§ **What you should do**: Please give the records below again in full, exactly, with the images left out.

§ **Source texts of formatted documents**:

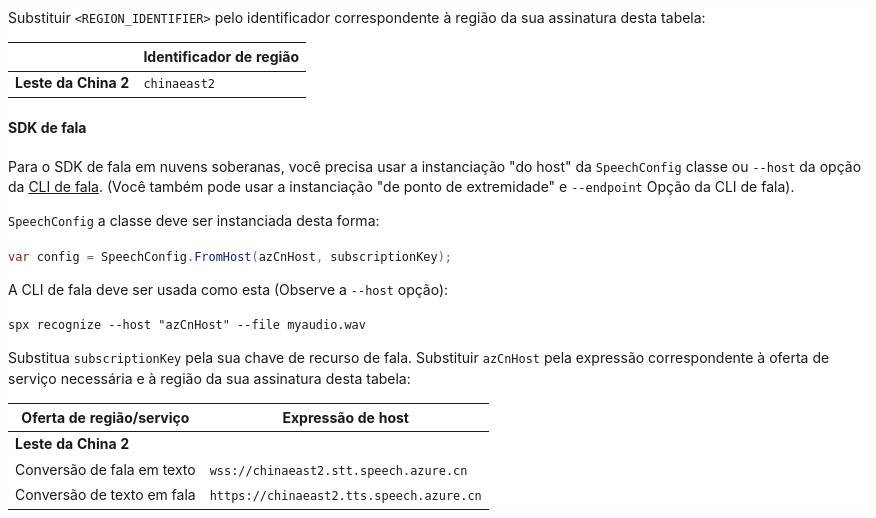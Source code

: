 Substituir `<REGION_IDENTIFIER>` pelo identificador correspondente à região da sua assinatura desta tabela:

|                     | Identificador de região |
|--|--|
| **Leste da China 2**  | `chinaeast2` |

#### <a name="speech-sdk"></a>SDK de fala

Para o SDK de fala em nuvens soberanas, você precisa usar a instanciação "do host" da `SpeechConfig` classe ou `--host` da opção da [CLI de fala](spx-overview.md). (Você também pode usar a instanciação "de ponto de extremidade" e `--endpoint` Opção da CLI de fala).

`SpeechConfig` a classe deve ser instanciada desta forma:
```csharp
var config = SpeechConfig.FromHost(azCnHost, subscriptionKey);
```
A CLI de fala deve ser usada como esta (Observe a `--host` opção):
```dos
spx recognize --host "azCnHost" --file myaudio.wav
```
Substitua `subscriptionKey` pela sua chave de recurso de fala. Substituir `azCnHost` pela expressão correspondente à oferta de serviço necessária e à região da sua assinatura desta tabela:

|  Oferta de região/serviço | Expressão de host |
|--|--|
| **Leste da China 2** | |
| Conversão de fala em texto | `wss://chinaeast2.stt.speech.azure.cn` |
| Conversão de texto em fala | `https://chinaeast2.tts.speech.azure.cn` |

§ **Answer box**:
Source code

: Substituir `<REGION_IDENTIFIER>` pelo identificador correspondente à região da sua assinatura desta tabela:

|                     | Identificador de região |
|--|--|
| **Leste da China 2**  | `chinaeast2` |

#### <a name="speech-sdk"></a>SDK de fala

Para o SDK de fala em nuvens soberanas, você precisa usar a instanciação "do host" da `SpeechConfig` classe ou `--host` da opção da [CLI de fala](spx-overview.md). (Você também pode usar a instanciação "de ponto de extremidade" e `--endpoint` Opção da CLI de fala).

`SpeechConfig` a classe deve ser instanciada desta forma:
```csharp
var config = SpeechConfig.FromHost(azCnHost, subscriptionKey);
```
A CLI de fala deve ser usada como esta (Observe a `--host` opção):
```dos
spx recognize --host "azCnHost" --file myaudio.wav
```
Substitua `subscriptionKey` pela sua chave de recurso de fala. Substituir `azCnHost` pela expressão correspondente à oferta de serviço necessária e à região da sua assinatura desta tabela:

|  Oferta de região/serviço | Expressão de host |
|--|--|
| **Leste da China 2** | |
| Conversão de fala em texto | `wss://chinaeast2.stt.speech.azure.cn` |
| Conversão de texto em fala | `https://chinaeast2.tts.speech.azure.cn` |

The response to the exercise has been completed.